The soldier turned to see Simon running at him and threw out a hand. “What? What?”

Simon picked up a fist-sized rock, stood back on his right leg, wound up, and threw. It struck the soldier on the bridge of his nose with the force of solid shot. The hat flew off and the big man sat down in the dirt. Blood burst out of his nose in a spewing gush. Then, since the soldier presented such an easy target, Simon kicked him in the head with the heel of his boot. The man fell flat, making vague movements with one hand. Simon took up his hat and his fiddle case and felt whole again. Then he stood and waited for whatever would happen next.

What happened next was a Federal provost marshal and two privates took him in an armlock. They had him bent over and stumbling toward the garrison punishment cells.

It was a dignified and amiable surrender as far as the officers were concerned. They were all to have a dinner together at the Fort Brown officers’ mess and for a formal dinner, musicians are needed. Simon spent two hours in the punishment cell; a long two hours. He sat with his hands loose between his knees in a dim light and the sweat seemed to jell on his body. He tried to think where it would be, how he could get it back, how long he was going to be left in this hole without food or water. The piss bucket buzzed with flies.

He heard steps and the clank of keys coming down the corridor. He lifted his head but remained expressionless, watching the soldiers’ shadows preceding them.

“Well, fiddler.”

A private turned the key in the lock and its sharp cry pierced the air.

“That’s me.”

“You’re wanted.”

“Good to hear.” Simon stayed where he was. “For what?”
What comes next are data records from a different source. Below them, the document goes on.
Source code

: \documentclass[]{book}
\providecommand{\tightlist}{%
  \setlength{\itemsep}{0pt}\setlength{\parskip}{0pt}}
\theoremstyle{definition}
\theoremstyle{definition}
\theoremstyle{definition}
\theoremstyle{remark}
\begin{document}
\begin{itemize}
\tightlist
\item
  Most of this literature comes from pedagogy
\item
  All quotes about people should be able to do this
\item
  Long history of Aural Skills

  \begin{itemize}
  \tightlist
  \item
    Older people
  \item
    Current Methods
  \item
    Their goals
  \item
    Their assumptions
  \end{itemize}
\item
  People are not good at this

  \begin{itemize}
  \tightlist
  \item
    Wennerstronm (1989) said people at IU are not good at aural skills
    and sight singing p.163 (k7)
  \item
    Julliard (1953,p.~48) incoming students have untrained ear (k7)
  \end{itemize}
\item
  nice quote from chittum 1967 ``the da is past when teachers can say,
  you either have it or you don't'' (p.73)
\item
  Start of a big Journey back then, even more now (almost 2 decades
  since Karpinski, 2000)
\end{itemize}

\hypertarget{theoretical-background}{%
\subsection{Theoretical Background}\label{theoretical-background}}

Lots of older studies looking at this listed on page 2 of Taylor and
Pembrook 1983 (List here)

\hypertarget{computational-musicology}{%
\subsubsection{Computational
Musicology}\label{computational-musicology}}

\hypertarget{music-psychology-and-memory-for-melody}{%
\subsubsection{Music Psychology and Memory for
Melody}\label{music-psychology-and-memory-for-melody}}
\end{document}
The soldier pulled the cell door open. “Get your ass out of there and you’ll find out.”

He was escorted to the food storage room next to the kitchen, where five others sat with various instruments. They shoved him in the door. After a moment a sergeant arrived and threw down Simon’s fiddle case, his hat, and his rucksack. Simon took up the case without a word and instantly sat down, opened it, and in an interior tidal wave of relief that was beyond his ability to describe saw that the Markneukirche was intact, that his extra strings and his tuning fork were there, his rosin, his scores with his scribbled notes all over the staves, his bow in one piece. There were the slices of shriveled apple. He sat for a moment with his head in his hands. Thank you, God, he thought. Then he looked up.